TL-DR:
I lean toward YES:
- The proposed system is the interpretation of various community requests.
- The system is not complex, in the sense of it being obfuscated.
- Its complexity is the consequence of the community requirements.
What I don’t like:
- Not all paths to a vote seem obvious (@Jinx 's case) we need o iterate here
- The approach to this bundle PIP is messy.
And I think that this holds some truth:
But at the same time I don’t want to waste the effort done to this point and enter into an eternal debate around the system itself.
There is no optimal solution to this problem, we must settle at some point.
On the community requests
Through my time in the Pocket ecosystem I heard many times that changes in the voting system were needed. A vast number of reasons were given and many topics were debated, from them I can recall:
- Giving token holder weight in voting. If someone has a lot of money in Pocket then s/he should have a lot of decision power (plutocracy).
- The builders should have more voting power because they actually build the protocol, they are the only ones that should decide (technocracy).
- The voters cannot remain for ever, there are a lot people with voting power that is not invested anymore and do not participate in the community, yet their votes are still valuable (deprecation of voting power).
- The original members and important community members should have a greater voting power (vesting? leader culture? not sure how to call this ).
- I should not give up my privacy to earn a vote.
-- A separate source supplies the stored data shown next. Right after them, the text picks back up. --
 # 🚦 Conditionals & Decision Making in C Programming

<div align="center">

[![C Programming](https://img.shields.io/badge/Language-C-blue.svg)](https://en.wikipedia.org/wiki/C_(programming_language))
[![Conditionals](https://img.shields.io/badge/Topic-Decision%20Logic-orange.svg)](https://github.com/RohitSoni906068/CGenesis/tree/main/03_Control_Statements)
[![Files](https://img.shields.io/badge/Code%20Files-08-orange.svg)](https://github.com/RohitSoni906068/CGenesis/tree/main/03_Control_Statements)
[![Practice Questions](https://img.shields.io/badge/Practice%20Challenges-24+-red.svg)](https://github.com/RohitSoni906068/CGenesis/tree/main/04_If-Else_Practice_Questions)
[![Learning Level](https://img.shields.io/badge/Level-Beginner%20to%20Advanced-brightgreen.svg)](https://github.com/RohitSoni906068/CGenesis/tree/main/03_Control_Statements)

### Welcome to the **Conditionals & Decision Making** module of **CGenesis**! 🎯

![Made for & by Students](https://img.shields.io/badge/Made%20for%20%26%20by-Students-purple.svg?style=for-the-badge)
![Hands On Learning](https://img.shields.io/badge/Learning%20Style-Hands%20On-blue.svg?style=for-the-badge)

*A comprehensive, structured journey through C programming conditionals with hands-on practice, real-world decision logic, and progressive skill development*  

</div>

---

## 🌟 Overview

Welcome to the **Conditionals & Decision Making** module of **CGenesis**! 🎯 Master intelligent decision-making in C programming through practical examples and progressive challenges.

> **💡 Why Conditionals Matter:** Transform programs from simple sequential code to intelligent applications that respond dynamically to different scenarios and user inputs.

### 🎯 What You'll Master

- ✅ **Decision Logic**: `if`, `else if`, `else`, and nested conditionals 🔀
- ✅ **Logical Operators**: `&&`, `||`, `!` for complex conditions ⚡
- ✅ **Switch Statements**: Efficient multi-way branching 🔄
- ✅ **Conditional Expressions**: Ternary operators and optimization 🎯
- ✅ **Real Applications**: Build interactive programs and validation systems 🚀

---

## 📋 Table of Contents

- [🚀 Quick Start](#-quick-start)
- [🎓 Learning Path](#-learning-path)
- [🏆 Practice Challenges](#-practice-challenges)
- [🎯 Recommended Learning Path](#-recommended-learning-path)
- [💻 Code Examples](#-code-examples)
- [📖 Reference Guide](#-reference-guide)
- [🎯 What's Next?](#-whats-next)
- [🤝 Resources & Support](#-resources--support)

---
Many are in crypto for its privacy premise yet our voting system requires one to be doxed (more privacy).
While I can recall these topics from informal chats, I do not remember a real discussion (in the forum) of any of those (maybe plutocracy), and I’m sure that none of these features ever went to vote.
The PNF took the burden (wrongly or not) of making triage and bundle the most relevant requested changes into a single voting system. This might be wrong, because they decided unilaterally which of them to include, but reallity is that the community never formally discussed and voted over any of them. The PNF is there to do the job that nobody wants to do, they are the stewards of the Pocket Network and its not illogical to think that they would want to create a better system that responds to the community sentiment, whether or not a formal request for any change was made.
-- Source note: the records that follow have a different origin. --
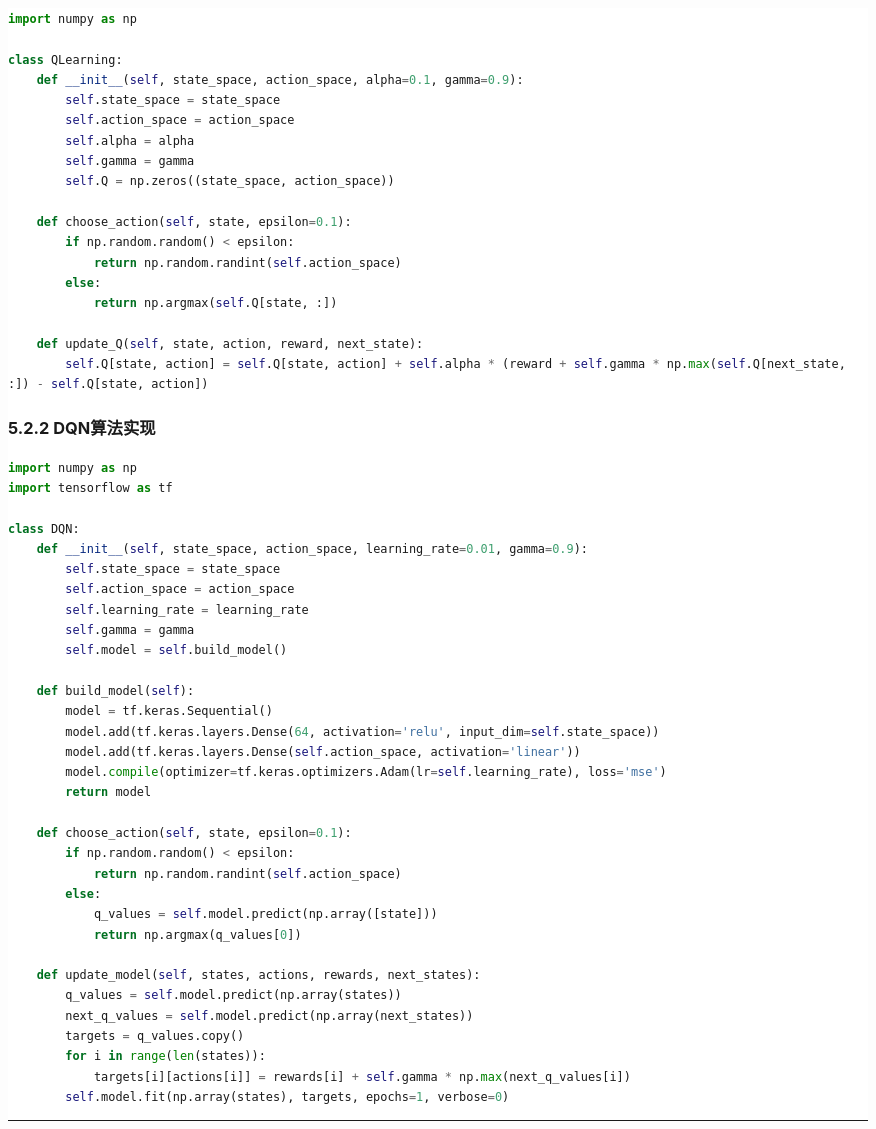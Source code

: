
 ```python
import numpy as np

class QLearning:
    def __init__(self, state_space, action_space, alpha=0.1, gamma=0.9):
        self.state_space = state_space
        self.action_space = action_space
        self.alpha = alpha
        self.gamma = gamma
        self.Q = np.zeros((state_space, action_space))
    
    def choose_action(self, state, epsilon=0.1):
        if np.random.random() < epsilon:
            return np.random.randint(self.action_space)
        else:
            return np.argmax(self.Q[state, :])
    
    def update_Q(self, state, action, reward, next_state):
        self.Q[state, action] = self.Q[state, action] + self.alpha * (reward + self.gamma * np.max(self.Q[next_state, :]) - self.Q[state, action])
```

### 5.2.2 DQN算法实现

```python
import numpy as np
import tensorflow as tf

class DQN:
    def __init__(self, state_space, action_space, learning_rate=0.01, gamma=0.9):
        self.state_space = state_space
        self.action_space = action_space
        self.learning_rate = learning_rate
        self.gamma = gamma
        self.model = self.build_model()
    
    def build_model(self):
        model = tf.keras.Sequential()
        model.add(tf.keras.layers.Dense(64, activation='relu', input_dim=self.state_space))
        model.add(tf.keras.layers.Dense(self.action_space, activation='linear'))
        model.compile(optimizer=tf.keras.optimizers.Adam(lr=self.learning_rate), loss='mse')
        return model
    
    def choose_action(self, state, epsilon=0.1):
        if np.random.random() < epsilon:
            return np.random.randint(self.action_space)
        else:
            q_values = self.model.predict(np.array([state]))
            return np.argmax(q_values[0])
    
    def update_model(self, states, actions, rewards, next_states):
        q_values = self.model.predict(np.array(states))
        next_q_values = self.model.predict(np.array(next_states))
        targets = q_values.copy()
        for i in range(len(states)):
            targets[i][actions[i]] = rewards[i] + self.gamma * np.max(next_q_values[i])
        self.model.fit(np.array(states), targets, epochs=1, verbose=0)
```

---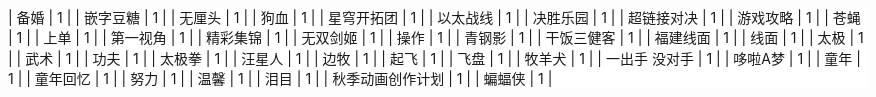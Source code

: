 | 备婚 | 1 |
| 嵌字豆糖 | 1 |
| 无厘头 | 1 |
| 狗血 | 1 |
| 星穹开拓团 | 1 |
| 以太战线 | 1 |
| 决胜乐园 | 1 |
| 超链接对决 | 1 |
| 游戏攻略 | 1 |
| 苍蝇 | 1 |
| 上单 | 1 |
| 第一视角 | 1 |
| 精彩集锦 | 1 |
| 无双剑姬 | 1 |
| 操作 | 1 |
| 青钢影 | 1 |
| 干饭三健客 | 1 |
| 福建线面 | 1 |
| 线面 | 1 |
| 太极 | 1 |
| 武术 | 1 |
| 功夫 | 1 |
| 太极拳 | 1 |
| 汪星人 | 1 |
| 边牧 | 1 |
| 起飞 | 1 |
| 飞盘 | 1 |
| 牧羊犬 | 1 |
| 一出手 没对手 | 1 |
| 哆啦A梦 | 1 |
| 童年 | 1 |
| 童年回忆 | 1 |
| 努力 | 1 |
| 温馨 | 1 |
| 泪目 | 1 |
| 秋季动画创作计划 | 1 |
| 蝙蝠侠 | 1 |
I don’t blame them for doing this proposal, on the contrary I thank them for giving this subject a real entity and propose actual actionable changes.
On complexity
I don’t feel that the new voting method is complex or obfuscated, its a rather simple solution to a subset of the community requests.
Using a house based system with per-house weights is not a bad approach. I would inverse the burden of the proof here and ask for a simpler implementation of a system that is able to handle all (implicit) community requests described in the previous point.
On 1-Person-1-Vote
In my opinion there are two aspects around this:
- 1-person means that a single human cannot hold more than one voting entity, which is respected (as much as possible) in the current and proposed voting models
- 1 vote meaning that any two humans (without any other feature but that of being humans) will have the same vote weight, which is directly incompatible with the community requests.
This problem is the consequence of lack of clear discussion, the PNF concluded that the community wanted a weighted system. This is not a bad conclusion if you have followed the numerous chat conversations, yet many members are now against it.
This is solved with proper discussion. I said it before, community chats are not official sources and any discussion there should not be a valid source for the community sentiment. If you want to be taken seriously, come to the forum, take the time to write a full post and give proper shape to your ideas. Maybe there is some degree of blame in PNF for not ignoring chats, but I chat users are very noisy…
On constitutional change
I think that the changes are not that distruptive, at least in the diff provided by @JackALaing I see that they are only things that need to change for better working of the proposed system.